==== RECORD EXTRACTS ====

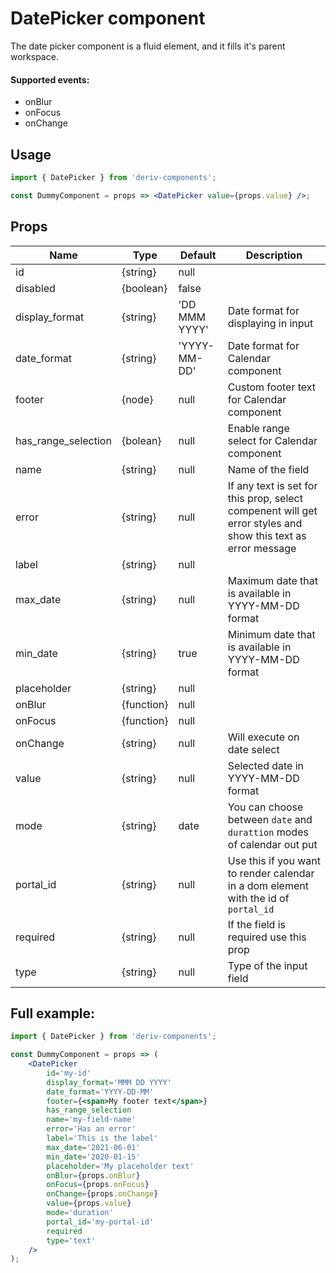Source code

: # DatePicker component

The date picker component is a fluid element, and it fills it's parent workspace.

#### Supported events:

-   onBlur
-   onFocus
-   onChange

## Usage

```jsx
import { DatePicker } from 'deriv-components';

const DummyComponent = props => <DatePicker value={props.value} />;
```

## Props

| Name                | Type       | Default       | Description                                                                                                  |
| ------------------- | ---------- | ------------- | ------------------------------------------------------------------------------------------------------------ |
| id                  | {string}   | null          |                                                                                                              |
| disabled            | {boolean}  | false         |                                                                                                              |
| display_format      | {string}   | 'DD MMM YYYY' | Date format for displaying in input                                                                          |
| date_format         | {string}   | 'YYYY-MM-DD'  | Date format for Calendar component                                                                           |
| footer              | {node}     | null          | Custom footer text for Calendar component                                                                    |
| has_range_selection | {bolean}   | null          | Enable range select for Calendar component                                                                   |
| name                | {string}   | null          | Name of the field                                                                                            |
| error               | {string}   | null          | If any text is set for this prop, select compenent will get error styles and show this text as error message |
| label               | {string}   | null          |                                                                                                              |
| max_date            | {string}   | null          | Maximum date that is available in YYYY-MM-DD format                                                          |
| min_date            | {string}   | true          | Minimum date that is available in YYYY-MM-DD format                                                          |
| placeholder         | {string}   | null          |                                                                                                              |
| onBlur              | {function} | null          |                                                                                                              |
| onFocus             | {function} | null          |                                                                                                              |
| onChange            | {string}   | null          | Will execute on date select                                                                                  |
| value               | {string}   | null          | Selected date in YYYY-MM-DD format                                                                           |
| mode                | {string}   | date          | You can choose between `date` and `durattion` modes of calendar out put                                      |
| portal_id           | {string}   | null          | Use this if you want to render calendar in a dom element with the id of `portal_id`                          |
| required            | {string}   | null          | If the field is required use this prop                                                                       |
| type                | {string}   | null          | Type of the input field                                                                                      |

## Full example:

```jsx
import { DatePicker } from 'deriv-components';

const DummyComponent = props => (
    <DatePicker
        id='my-id'
        display_format='MMM DD YYYY'
        date_format='YYYY-DD-MM'
        footer={<span>My footer text</span>}
        has_range_selection
        name='my-field-name'
        error='Has an error'
        label='This is the label'
        max_date='2021-06-01'
        min_date='2020-01-15'
        placeholder='My placeholder text'
        onBlur={props.onBlur}
        onFocus={props.onFocus}
        onChange={props.onChange}
        value={props.value}
        mode='duration'
        portal_id='my-portal-id'
        required
        type='text'
    />
);
```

====

▸ WORK INSTRUCTIONS
Please find out how many lines of the material contain the string "onChange" and answer with the count alone.

▸ ANSWER TO THIS TASK
3